I wonder how it felt for first-time attendees who aren’t tied in to the credit union twittersphere. I wonder if they felt like this was some party they were crashing. I certainly hope not. But the conference really is a gathering for a lot of credit union professionals who actively engage with each other on a daily basis. And of course, some of the attendees have known each other for a long time. Denise Wymore and Janine McBee told me they’ve known each other for….
Oh, hey, did I tell you that I finally met Jimmy Marks in person? I’ve never hugged a man the first time I met him. But I gave Jimmy Marks a hug when I “met” him. (It’s OK, it was one of those male “shoulder bump” hugs). Although I had never met him in person before this week, I’ve been tweeting with him for at least two years. And I “know” him better than I know a lot of my colleagues at work.

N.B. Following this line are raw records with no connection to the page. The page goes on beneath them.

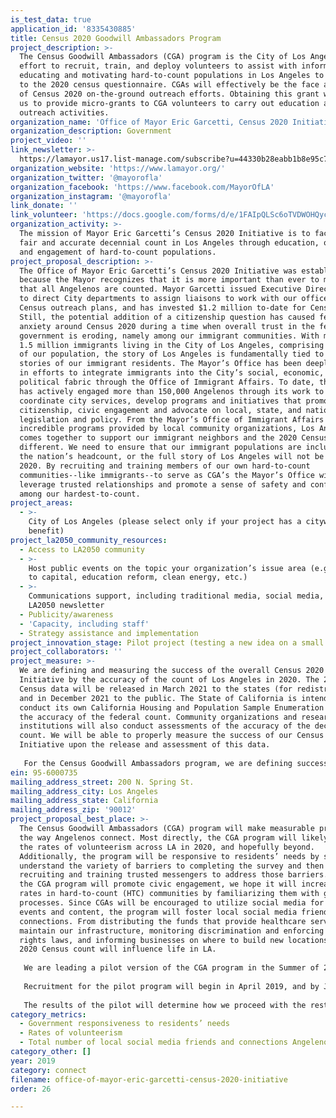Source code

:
 ```yaml
---
is_test_data: true
application_id: '8335430885'
title: Census 2020 Goodwill Ambassadors Program
project_description: >-
  The Census Goodwill Ambassadors (CGA) program is the City of Los Angeles’
  effort to recruit, train, and deploy volunteers to assist with informing,
  educating and motivating hard-to-count populations in Los Angeles to respond
  to the 2020 census questionnaire. CGAs will effectively be the face and voice
  of Census 2020 on-the-ground outreach efforts. Obtaining this grant will allow
  us to provide micro-grants to CGA volunteers to carry out education and
  outreach activities.
organization_name: 'Office of Mayor Eric Garcetti, Census 2020 Initiative'
organization_description: Government
project_video: ''
link_newsletter: >-
  https://lamayor.us17.list-manage.com/subscribe?u=44330b28eabb1b8e95c7733c7&id=69f47e3dce
organization_website: 'https://www.lamayor.org/'
organization_twitter: '@mayorofla'
organization_facebook: 'https://www.facebook.com/MayorOfLA'
organization_instagram: '@mayorofla'
link_donate: ''
link_volunteer: 'https://docs.google.com/forms/d/e/1FAIpQLSc6oTVDWOHQyc7JlbxLbi64kQ1RAYXrZe9IeeuUDuLtHLzRhA/viewform'
organization_activity: >-
  The mission of Mayor Eric Garcetti’s Census 2020 Initiative is to facilitate a
  fair and accurate decennial count in Los Angeles through education, outreach
  and engagement of hard-to-count populations.
project_proposal_description: >-
  The Office of Mayor Eric Garcetti’s Census 2020 Initiative was established
  because the Mayor recognizes that it is more important than ever to make sure
  that all Angelenos are counted. Mayor Garcetti issued Executive Directive 21
  to direct City departments to assign liaisons to work with our office, develop
  Census outreach plans, and has invested $1.2 million to-date for Census 2020.
  Still, the potential addition of a citizenship question has caused fear and
  anxiety around Census 2020 during a time when overall trust in the federal
  government is eroding, namely among our immigrant communities. With more than
  1.5 million immigrants living in the City of Los Angeles, comprising over 38%
  of our population, the story of Los Angeles is fundamentally tied to the
  stories of our immigrant residents. The Mayor’s Office has been deeply engaged
  in efforts to integrate immigrants into the City’s social, economic, and
  political fabric through the Office of Immigrant Affairs. To date, the Office
  has actively engaged more than 150,000 Angelenos through its work to
  coordinate city services, develop programs and initiatives that promote
  citizenship, civic engagement and advocate on local, state, and national
  legislation and policy. From the Mayor’s Office of Immigrant Affairs to the
  incredible programs provided by local community organizations, Los Angeles
  comes together to support our immigrant neighbors and the 2020 Census is no
  different. We need to ensure that our immigrant populations are included in
  the nation’s headcount, or the full story of Los Angeles will not be told in
  2020. By recruiting and training members of our own hard-to-count
  communities--like immigrants--to serve as CGA’s the Mayor’s Office will
  leverage trusted relationships and promote a sense of safety and confidence
  among our hardest-to-count.
project_areas:
  - >-
    City of Los Angeles (please select only if your project has a citywide
    benefit)
project_la2050_community_resources:
  - Access to LA2050 community
  - >-
    Host public events on the topic your organization’s issue area (e.g. access
    to capital, education reform, clean energy, etc.) 
  - >-
    Communications support, including traditional media, social media, and
    LA2050 newsletter
  - Publicity/awareness
  - 'Capacity, including staff'
  - Strategy assistance and implementation
project_innovation_stage: Pilot project (testing a new idea on a small scale to prove feasibility)
project_collaborators: ''
project_measure: >-
  We are defining and measuring the success of the overall Census 2020
  Initiative by the accuracy of the count of Los Angeles in 2020. The 2020
  Census data will be released in March 2021 to the states (for redistricting)
  and in December 2021 to the public. The State of California is intending to
  conduct its own California Housing and Population Sample Enumeration to assess
  the accuracy of the federal count. Community organizations and research
  institutions will also conduct assessments of the accuracy of the decennial
  count. We will be able to properly measure the success of our Census 2020
  Initiative upon the release and assessment of this data. 
   
   For the Census Goodwill Ambassadors program, we are defining success by the program’s ability to recruit enough CGAs to replicate the linguistic, ethnic, cultural, and geographic diversity of Los Angeles and by how well we staff Census Action Kiosks (CAKs) throughout the self-response period. One key metric for how well the CGAs serve the diversity of Los Angeles is by the languages they speak. We hope to have CGAs who can translate into as many languages as possible, prioritizing the languages that will not have full translation support from the Census Bureau. The presence of CGAs at our CAKs will be a central goal of this program. The kiosks will be where CGAs can provide direct assistance to residents who want to respond to the survey. This assistance will be in the form of digital literacy guidance by helping residents navigate the CAK webpage, translation services for informational resources and/or the survey itself, and providing additional information in-language and in-culture.
ein: 95-6000735
mailing_address_street: 200 N. Spring St.
mailing_address_city: Los Angeles
mailing_address_state: California
mailing_address_zip: '90012'
project_proposal_best_place: >-
  The Census Goodwill Ambassadors (CGA) program will make measurable progress in
  the way Angelenos connect. Most directly, the CGA program will likely increase
  the rates of volunteerism across LA in 2020, and hopefully beyond.
  Additionally, the program will be responsive to residents’ needs by seeking to
  understand the variety of barriers to completing the survey and then
  recruiting and training trusted messengers to address those barriers. Since
  the CGA program will promote civic engagement, we hope it will increase voting
  rates in hard-to-count (HTC) communities by familiarizing them with government
  processes. Since CGAs will be encouraged to utilize social media for posting
  events and content, the program will foster local social media friends and
  connections. From distributing the funds that provide healthcare services and
  maintain our infrastructure, monitoring discrimination and enforcing civil
  rights laws, and informing businesses on where to build new locations, the
  2020 Census count will influence life in LA.
   
   We are leading a pilot version of the CGA program in the Summer of 2019 designed to solicit feedback from the community, test its effectiveness, and iterate an improved version for 2020. We are seeking to engage the HTC populations in this program in order to improve their likelihood of response, and thus, the likelihood that they will be represented in the distribution of over $883 billion in federal funds, as well as political reapportionment and redistricting at all levels of government. Communities that are typically HTC include racial and ethnic minorities, renters, immigrants, residents living in poverty, children under 5, seniors, residents experiencing homelessness and English language learners. About 57% of residents in the City of Los Angeles live in hard or very hard-to-count census block groups.
   
   Recruitment for the pilot program will begin in April 2019, and by June 2019 we will begin training and commence early deployment. Our team is working with community partners to identify recruits. We are seeking approximately 80 CGAs over the span of 4 training sessions in HTC communities in South LA, Boyle Heights, Pacoima, and Harbor/Wilmington. In July and August 2019, all CGA participants will be responsible for hosting a minimum of 1 census community event.
   
   The results of the pilot will determine how we proceed with the rest of the program. September and October 2019 will be spent refining the program. From November 2019 through February 2020 we will host trainings and begin deployment. Once the online self-response tool is released by the Census Bureau in late March 2020, we will prioritize using CGAs to staff Census Action Kiosks, provide language assistance on-site, and share social media messaging. The Census Bureau will also provide live response data that we will utilize in real-time to deploy CGAs to areas that have a higher need. The CGA program will remain active until the end of the self-response period in July 2020.
category_metrics:
  - Government responsiveness to residents’ needs
  - Rates of volunteerism
  - Total number of local social media friends and connections Angelenos have
category_other: []
year: 2019
category: connect
filename: office-of-mayor-eric-garcetti-census-2020-initiative
order: 26

---
```

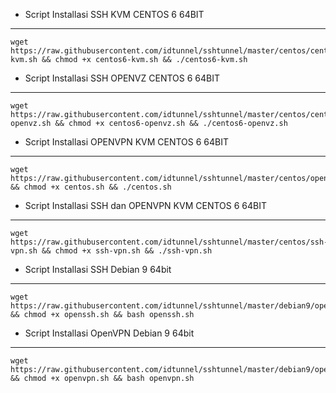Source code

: * Script Installasi SSH KVM CENTOS 6 64BIT
--------
```
wget https://raw.githubusercontent.com/idtunnel/sshtunnel/master/centos/centos6-kvm.sh && chmod +x centos6-kvm.sh && ./centos6-kvm.sh
```

* Script Installasi SSH OPENVZ CENTOS 6 64BIT
--------
```
wget https://raw.githubusercontent.com/idtunnel/sshtunnel/master/centos/centos6-openvz.sh && chmod +x centos6-openvz.sh && ./centos6-openvz.sh
```
* Script Installasi OPENVPN KVM CENTOS 6 64BIT
--------
```
wget https://raw.githubusercontent.com/idtunnel/sshtunnel/master/centos/openvpn/centos.sh && chmod +x centos.sh && ./centos.sh
```
* Script Installasi SSH dan OPENVPN KVM CENTOS 6 64BIT
--------
```
wget https://raw.githubusercontent.com/idtunnel/sshtunnel/master/centos/ssh-vpn.sh && chmod +x ssh-vpn.sh && ./ssh-vpn.sh
```


* Script Installasi SSH Debian 9 64bit
--------
```
wget https://raw.githubusercontent.com/idtunnel/sshtunnel/master/debian9/openssh.sh && chmod +x openssh.sh && bash openssh.sh
```

* Script Installasi OpenVPN Debian 9 64bit
--------
```
wget https://raw.githubusercontent.com/idtunnel/sshtunnel/master/debian9/openvpn.sh && chmod +x openvpn.sh && bash openvpn.sh
```


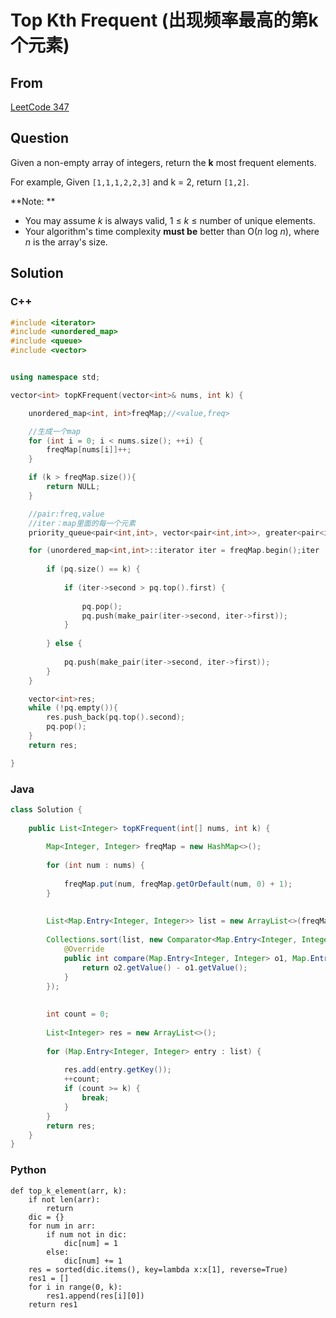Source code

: # Top Kth Frequent (出现频率最高的第k个元素)



## From

[LeetCode 347](https://leetcode.com/problems/top-k-frequent-elements/description/)



## Question

Given a non-empty array of integers, return the **k** most frequent elements.

For example,
Given `[1,1,1,2,2,3]` and k = 2, return `[1,2]`.

**Note: **

- You may assume *k* is always valid, 1 ≤ *k* ≤ number of unique elements.
- Your algorithm's time complexity **must be** better than O(*n* log *n*), where *n* is the array's size.



## Solution  

### C++

```c++
#include <iterator>
#include <unordered_map>
#include <queue>
#include <vector>


using namespace std;

vector<int> topKFrequent(vector<int>& nums, int k) {

    unordered_map<int, int>freqMap;//<value,freq>

    //生成一个map
    for (int i = 0; i < nums.size(); ++i) {
        freqMap[nums[i]]++;
    }

    if (k > freqMap.size()){
        return NULL;
    }

    //pair:freq,value
    //iter：map里面的每一个元素
    priority_queue<pair<int,int>, vector<pair<int,int>>, greater<pair<int,int>> > pq;

    for (unordered_map<int,int>::iterator iter = freqMap.begin();iter != freqMap.end(); iter++) {
        
        if (pq.size() == k) {
            
            if (iter->second > pq.top().first) {
                
                pq.pop();
                pq.push(make_pair(iter->second, iter->first));
            }
            
        } else {
            
            pq.push(make_pair(iter->second, iter->first));
        }
    }

    vector<int>res;
    while (!pq.empty()){
        res.push_back(pq.top().second);
        pq.pop();
    }
    return res;

}
```

### Java

```java
class Solution {
    
    public List<Integer> topKFrequent(int[] nums, int k) {
        
        Map<Integer, Integer> freqMap = new HashMap<>();
        
        for (int num : nums) {
            
            freqMap.put(num, freqMap.getOrDefault(num, 0) + 1);
        }
        
        
        List<Map.Entry<Integer, Integer>> list = new ArrayList<>(freqMap.entrySet());
        
        Collections.sort(list, new Comparator<Map.Entry<Integer, Integer>>() {
            @Override
            public int compare(Map.Entry<Integer, Integer> o1, Map.Entry<Integer, Integer> o2) {
                return o2.getValue() - o1.getValue();
            }
        });
        
        
        int count = 0;
        
        List<Integer> res = new ArrayList<>();
        
        for (Map.Entry<Integer, Integer> entry : list) {
            
            res.add(entry.getKey());
            ++count;
            if (count >= k) {
                break;
            }
        }
        return res;
    }
}
```


### Python

```
def top_k_element(arr, k):
    if not len(arr):
        return
    dic = {}
    for num in arr:
        if num not in dic:
            dic[num] = 1
        else:
            dic[num] += 1
    res = sorted(dic.items(), key=lambda x:x[1], reverse=True)
    res1 = []
    for i in range(0, k):
        res1.append(res[i][0])
    return res1
```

It was also a treat to see Rob Rutkowski and Jeff Hardin at the conference. For two reasons: The first, because I had met the both of them at the Forum Symposium in 2007, and hadn’t seen either of them since; and second, because the two of them make me feel like I’m not the only “old” guy at the conference (even though both of them are younger than I am).
Bottom line: Love this conference. Thanks to the CU Water Cooler editors — Carla, Matt, Kelley, William, Gene, Doug, Brent, Christopher — for their time, effort, and brainpower on doing what they do. And huge thanks from me to Tim McAlpine for giving me the opportunity to present and attend the conference.